What you need to do. Would you return, word for word, the lines of the data below from the line with "town in the" through the line with "Cleenseau is a", and no others?

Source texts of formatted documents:
+++
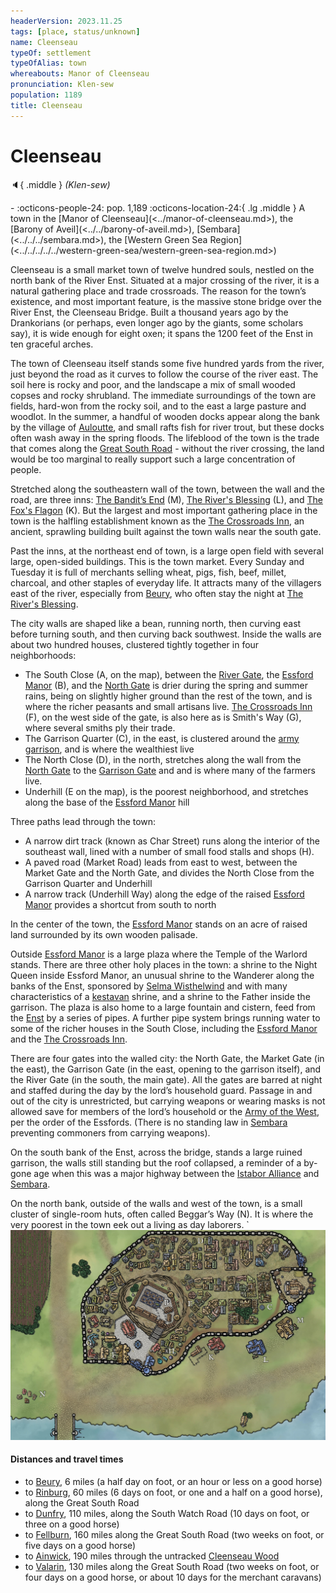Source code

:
 ```yaml
---
headerVersion: 2023.11.25
tags: [place, status/unknown]
name: Cleenseau
typeOf: settlement
typeOfAlias: town
whereabouts: Manor of Cleenseau
pronunciation: Klen-sew
population: 1189
title: Cleenseau
---
```

# Cleenseau
:speaker:{ .middle } *(Klen-sew)*  
<div class="grid cards ext-narrow-margin ext-one-column" markdown>
-  
    :octicons-people-24: pop. 1,189  
    :octicons-location-24:{ .lg .middle } A town in the [Manor of Cleenseau](<../manor-of-cleenseau.md>), the [Barony of Aveil](<../../barony-of-aveil.md>), [Sembara](<../../../sembara.md>), the [Western Green Sea Region](<../../../../../western-green-sea/western-green-sea-region.md>)  
</div>


Cleenseau is a small market town of twelve hundred souls, nestled on the north bank of the River Enst. Situated at a major crossing of the river, it is a natural gathering place and trade crossroads. The reason for the town’s existence, and most important feature, is the massive stone bridge over the River Enst, the Cleenseau Bridge. Built a thousand years ago by the Drankorians (or perhaps, even longer ago by the giants, some scholars say), it is wide enough for eight oxen; it spans the 1200 feet of the Enst in ten graceful arches.

The town of Cleenseau itself stands some five hundred yards from the river, just beyond the road as it curves to follow the course of the river east. The soil here is rocky and poor, and the landscape a mix of small wooded copses and rocky shrubland. The immediate surroundings of the town are fields, hard-won from the rocky soil, and to the east a large pasture and woodlot. In the summer, a handful of wooden docks appear along the bank by the village of [Auloutte](<../auloutte.md>), and small rafts fish for river trout, but these docks often wash away in the spring floods. The lifeblood of the town is the trade that comes along the [Great South Road](<../../../../roads/great-south-road.md>) - without the river crossing, the land would be too marginal to really support such a large concentration of people.  

Stretched along the southeastern wall of the town, between the wall and the road, are three inns: [The Bandit’s End](<./the-bandits-end.md>) (M),  [The River's Blessing](<./the-river-s-blessing.md>) (L),  and [The Fox's Flagon](<./the-fox-s-flagon.md>) (K). But the largest and most important gathering place in the town is the halfling establishment known as the  [The Crossroads Inn](<./the-crossroads-inn.md>), an ancient, sprawling building built against the town walls near the south gate. 

Past the inns, at the northeast end of town, is a large open field with several large, open-sided buildings. This is the town market. Every Sunday and Tuesday it is full of merchants selling wheat, pigs, fish, beef, millet, charcoal, and other staples of everyday life. It attracts many of the villagers east of the river, especially from [Beury](<../beury.md>), who often stay the night at [The River's Blessing](<./the-river-s-blessing.md>).  

The city walls are shaped like a bean, running north, then curving east before turning south, and then curving back southwest. Inside the walls are about two hundred houses, clustered tightly together in four neighborhoods:

* The South Close (A, on the map), between the [River Gate](<./river-gate-of-cleenseau.md>), the [Essford Manor](<./essford-manor.md>) (B), and the [North Gate](<./north-gate-of-cleenseau.md>) is drier during the spring and summer rains, being on slightly higher ground than the rest of the town, and is where the richer peasants and small artisans live. [The Crossroads Inn](<./the-crossroads-inn.md>) (F), on the west side of the gate, is also here as is Smith's Way (G), where several smiths ply their trade.
* The Garrison Quarter (C), in the east, is clustered around the [army garrison](<../../../../../../groups/sembaran-army/army-garrison-of-cleenseau.md>), and is where the wealthiest live
* The North Close (D), in the north, stretches along the wall from the [North Gate](<./north-gate-of-cleenseau.md>) to the [Garrison Gate](<./garrison-gate-of-cleenseau.md>) and and is where many of the farmers live. 
* Underhill (E on the map), is the poorest neighborhood, and stretches along the base of the [Essford Manor](<./essford-manor.md>) hill

Three paths lead through the town:
* A narrow dirt track (known as Char Street) runs along the interior of the southeast wall, lined with a number of small food stalls and shops (H). 
* A paved road (Market Road) leads from east to west, between the Market Gate and the North Gate, and divides the North Close from the Garrison Quarter and Underhill
* A narrow track (Underhill Way) along the edge of the raised [Essford Manor](<./essford-manor.md>) provides a shortcut from south to north

In the center of the town, the [Essford Manor](<./essford-manor.md>) stands on an acre of raised land surrounded by its own wooden palisade.

Outside [Essford Manor](<./essford-manor.md>) is a large plaza where the Temple of the Warlord stands. There are three other holy places in the town: a shrine to the Night Queen inside Essford Manor, an unusual shrine to the Wanderer along the banks of the Enst, sponsored by [Selma Wisthelwind](<../../../../../../people/sembarans/selma-wisthelwind.md>) and with many characteristics of a [kestavan](<../../../../../../cosmology/religions/kestavo/kestavo.md>) shrine, and a shrine to the Father inside the garrison. The plaza is also home to a large fountain and cistern, feed from the [Enst](<../../../../rivers/wistel-enst-watershed/enst.md>) by a series of pipes. A further pipe system brings running water to some of the richer houses in the South Close, including the [Essford Manor](<./essford-manor.md>) and the [The Crossroads Inn](<./the-crossroads-inn.md>). 

There are four gates into the walled city: the North Gate, the Market Gate (in the east), the Garrison Gate (in the east, opening to the garrison  itself), and the River Gate (in the south, the main gate). All the gates are barred at night and staffed during the day by the lord’s household guard. Passage in and out of the city is unrestricted, but carrying weapons or wearing masks is not allowed save for members of the lord’s household or the [Army of the West](<../../../../../../groups/sembaran-army/army-of-the-west.md>), per the order of the Essfords. (There is no standing law in [Sembara](<../../../sembara.md>) preventing commoners from carrying weapons).

On the south bank of the Enst, across the bridge, stands a large ruined garrison, the walls still standing but the roof collapsed, a reminder of a by-gone age when this was a major highway between the [Istabor Alliance](<../../../../../../history/istabor-alliance.md>) and [Sembara](<../../../sembara.md>). 

On the north bank, outside of the walls and west of the town, is a small cluster of single-room huts, often called Beggar’s Way (N). It is where the very poorest in the town eek out a living as day laborers.
`
![Cleenseau Town Map](../../../../../../assets/cleenseau-town-map.jpg)



#### Distances and travel times
* to [Beury](<../beury.md>), 6 miles (a half day on foot, or an hour or less on a good horse)
* to [Rinburg](<../../rinburg.md>), 60 miles (6 days on foot, or one and a half on a good horse), along the Great South Road
* to [Dunfry](<../../../western-marches/dunfry.md>), 110 miles, along the South Watch Road (10 days on foot, or three on a good horse)
* to [Fellburn](<../../../heartlands/fellburn.md>), 160 miles along the Great South Road (two weeks on foot, or five days on a good horse)
* to [Ainwick](<../../../barony-of-ainwick/ainwick.md>), 190 miles through the untracked [Cleenseau Wood](<../cleenseau-wood.md>)
* to [Valarin](<../../../../duchy-of-maseau/valarin.md>), 130 miles along the Great South Road (two weeks on foot, or four days on a good horse, or about 10 days for the merchant caravans)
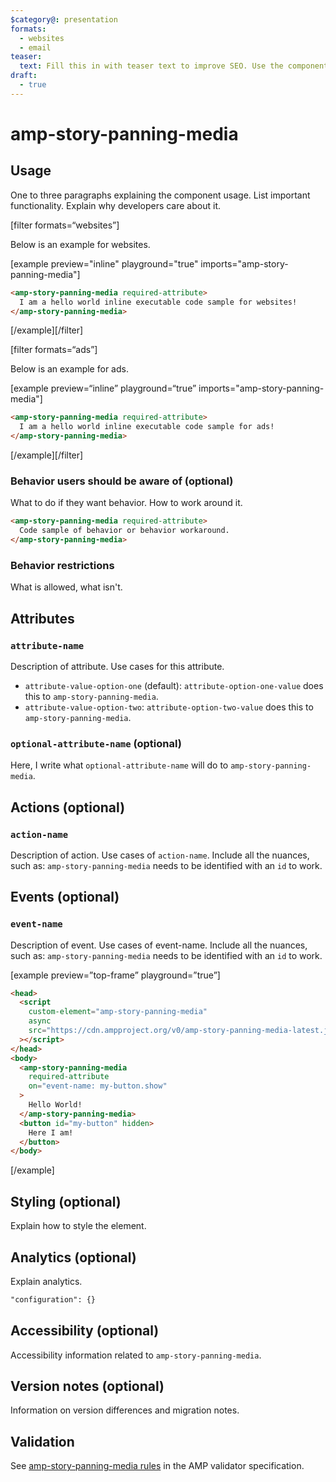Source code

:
 ```yaml
---
$category@: presentation
formats:
  - websites
  - email
teaser:
  text: Fill this in with teaser text to improve SEO. Use the component description.
draft: 
  - true
---
```


<!--
  All documentation starts with frontmatter. Front matter organizes documentation on amp.dev
  and improves SEO.
  * Include the relevant category(ies): ads-analytics, dynamic-content, layout, media, presentation, social, personalization
  * List applicable format(s): websites, ads, stories, email
  * Do not include markdown formatting in the frontmatter - plain text and punctionation only!
  * Remove this comment!
-->

<!--
Copyright 2020 The AMP HTML Authors. All Rights Reserved.

Licensed under the Apache License, Version 2.0 (the "License");
you may not use this file except in compliance with the License.
You may obtain a copy of the License at

      http://www.apache.org/licenses/LICENSE-2.0

Unless required by applicable law or agreed to in writing, software
distributed under the License is distributed on an "AS-IS" BASIS,
WITHOUT WARRANTIES OR CONDITIONS OF ANY KIND, either express or implied.
See the License for the specific language governing permissions and
limitations under the License.
-->

# amp-story-panning-media

<!--
  If the component is relevant for more than one format and operates differently between these
  formats, include and filter multiple content blocks and code samples.
-->

## Usage

One to three paragraphs explaining the component usage. List important functionality. Explain why developers care about it.

[filter formats=“websites”]

Below is an example for websites.

[example preview="inline" playground="true" imports="amp-story-panning-media"]

```html
<amp-story-panning-media required-attribute>
  I am a hello world inline executable code sample for websites!
</amp-story-panning-media>
```

[/example][/filter]

<!--
  * [Read more about filtering sections](https://amp.dev/documentation/guides-and-tutorials/contribute/contribute-documentation/formatting/?format=websites#filtering-sections)
  * [Read more about executable code samples](https://amp.dev/documentation/guides-and-tutorials/contribute/contribute-documentation/formatting/?format=websites#preview-code-samples)
 -->

[filter formats=“ads”]

Below is an example for ads.

[example preview=“inline” playground=“true” imports="amp-story-panning-media"]

```html
<amp-story-panning-media required-attribute>
  I am a hello world inline executable code sample for ads!
</amp-story-panning-media>
```

[/example][/filter]

### Behavior users should be aware of (optional)

What to do if they want behavior. How to work around it.

```html
<amp-story-panning-media required-attribute>
  Code sample of behavior or behavior workaround.
</amp-story-panning-media>
```

### Behavior restrictions

What is allowed, what isn't.

## Attributes

### `attribute-name`

Description of attribute. Use cases for this attribute.

- `attribute-value-option-one` (default): `attribute-option-one-value` does this to `amp-story-panning-media`.
- `attribute-value-option-two`: `attribute-option-two-value` does this to `amp-story-panning-media`.

### `optional-attribute-name` (optional)

Here, I write what `optional-attribute-name` will do to `amp-story-panning-media`.

## Actions (optional)

### `action-name`

Description of action. Use cases of `action-name`. Include all the nuances, such as: `amp-story-panning-media` needs to be identified with an `id` to work.

## Events (optional)

### `event-name`

Description of event. Use cases of event-name. Include all the nuances, such as: `amp-story-panning-media` needs to be identified with an `id` to work.

[example preview=”top-frame” playground=”true”]

```html
<head>
  <script
    custom-element="amp-story-panning-media"
    async
    src="https://cdn.ampproject.org/v0/amp-story-panning-media-latest.js"
  ></script>
</head>
<body>
  <amp-story-panning-media
    required-attribute
    on="event-name: my-button.show"
  >
    Hello World!
  </amp-story-panning-media>
  <button id="my-button" hidden>
    Here I am!
  </button>
</body>
```

[/example]

## Styling (optional)

Explain how to style the element.

## Analytics (optional)

Explain analytics.

```html
"configuration": {}
```

## Accessibility (optional)

Accessibility information related to `amp-story-panning-media`.

## Version notes (optional)

Information on version differences and migration notes.

## Validation

See [amp-story-panning-media rules](https://github.com/ampproject/amphtml/blob/master/extensions/amp-story-panning-media/validator-amp-story-panning-media.protoascii) in the AMP validator specification.

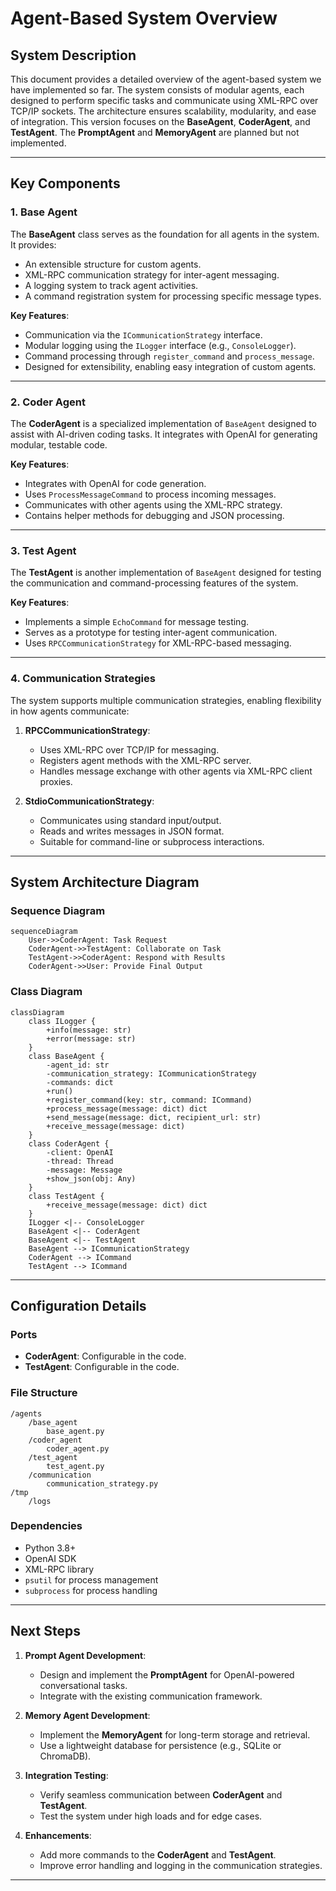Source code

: 
# Agent-Based System Overview

## System Description

This document provides a detailed overview of the agent-based system we have implemented so far. The system consists of modular agents, each designed to perform specific tasks and communicate using XML-RPC over TCP/IP sockets. The architecture ensures scalability, modularity, and ease of integration. This version focuses on the **BaseAgent**, **CoderAgent**, and **TestAgent**. The **PromptAgent** and **MemoryAgent** are planned but not implemented.

---

## Key Components

### 1. Base Agent
The **BaseAgent** class serves as the foundation for all agents in the system. It provides:
- An extensible structure for custom agents.
- XML-RPC communication strategy for inter-agent messaging.
- A logging system to track agent activities.
- A command registration system for processing specific message types.

**Key Features**:
- Communication via the `ICommunicationStrategy` interface.
- Modular logging using the `ILogger` interface (e.g., `ConsoleLogger`).
- Command processing through `register_command` and `process_message`.
- Designed for extensibility, enabling easy integration of custom agents.

---

### 2. Coder Agent
The **CoderAgent** is a specialized implementation of `BaseAgent` designed to assist with AI-driven coding tasks. It integrates with OpenAI for generating modular, testable code.

**Key Features**:
- Integrates with OpenAI for code generation.
- Uses `ProcessMessageCommand` to process incoming messages.
- Communicates with other agents using the XML-RPC strategy.
- Contains helper methods for debugging and JSON processing.

---

### 3. Test Agent
The **TestAgent** is another implementation of `BaseAgent` designed for testing the communication and command-processing features of the system. 

**Key Features**:
- Implements a simple `EchoCommand` for message testing.
- Serves as a prototype for testing inter-agent communication.
- Uses `RPCCommunicationStrategy` for XML-RPC-based messaging.

---

### 4. Communication Strategies
The system supports multiple communication strategies, enabling flexibility in how agents communicate:

1. **RPCCommunicationStrategy**:
   - Uses XML-RPC over TCP/IP for messaging.
   - Registers agent methods with the XML-RPC server.
   - Handles message exchange with other agents via XML-RPC client proxies.

2. **StdioCommunicationStrategy**:
   - Communicates using standard input/output.
   - Reads and writes messages in JSON format.
   - Suitable for command-line or subprocess interactions.

---

## System Architecture Diagram

### Sequence Diagram

```mermaid
sequenceDiagram
    User->>CoderAgent: Task Request
    CoderAgent->>TestAgent: Collaborate on Task
    TestAgent->>CoderAgent: Respond with Results
    CoderAgent->>User: Provide Final Output
```

### Class Diagram

```mermaid
classDiagram
    class ILogger {
        +info(message: str)
        +error(message: str)
    }
    class BaseAgent {
        -agent_id: str
        -communication_strategy: ICommunicationStrategy
        -commands: dict
        +run()
        +register_command(key: str, command: ICommand)
        +process_message(message: dict) dict
        +send_message(message: dict, recipient_url: str)
        +receive_message(message: dict)
    }
    class CoderAgent {
        -client: OpenAI
        -thread: Thread
        -message: Message
        +show_json(obj: Any)
    }
    class TestAgent {
        +receive_message(message: dict) dict
    }
    ILogger <|-- ConsoleLogger
    BaseAgent <|-- CoderAgent
    BaseAgent <|-- TestAgent
    BaseAgent --> ICommunicationStrategy
    CoderAgent --> ICommand
    TestAgent --> ICommand
```

---

## Configuration Details

### Ports
- **CoderAgent**: Configurable in the code.
- **TestAgent**: Configurable in the code.

### File Structure
```
/agents
    /base_agent
        base_agent.py
    /coder_agent
        coder_agent.py
    /test_agent
        test_agent.py
    /communication
        communication_strategy.py
/tmp
    /logs
```

### Dependencies
- Python 3.8+
- OpenAI SDK
- XML-RPC library
- `psutil` for process management
- `subprocess` for process handling

---

## Next Steps

1. **Prompt Agent Development**:
   - Design and implement the **PromptAgent** for OpenAI-powered conversational tasks.
   - Integrate with the existing communication framework.

2. **Memory Agent Development**:
   - Implement the **MemoryAgent** for long-term storage and retrieval.
   - Use a lightweight database for persistence (e.g., SQLite or ChromaDB).

3. **Integration Testing**:
   - Verify seamless communication between **CoderAgent** and **TestAgent**.
   - Test the system under high loads and for edge cases.

4. **Enhancements**:
   - Add more commands to the **CoderAgent** and **TestAgent**.
   - Improve error handling and logging in the communication strategies.

---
+++
Completed exercise.
    :octicons-location-24:{ .lg .middle } A town in the [Manor of Cleenseau](<../manor-of-cleenseau.md>), the [Barony of Aveil](<../../barony-of-aveil.md>), [Sembara](<../../../sembara.md>), the [Western Green Sea Region](<../../../../../western-green-sea/western-green-sea-region.md>)  
</div>


Cleenseau is a small market town of twelve hundred souls, nestled on the north bank of the River Enst. Situated at a major crossing of the river, it is a natural gathering place and trade crossroads. The reason for the town’s existence, and most important feature, is the massive stone bridge over the River Enst, the Cleenseau Bridge. Built a thousand years ago by the Drankorians (or perhaps, even longer ago by the giants, some scholars say), it is wide enough for eight oxen; it spans the 1200 feet of the Enst in ten graceful arches.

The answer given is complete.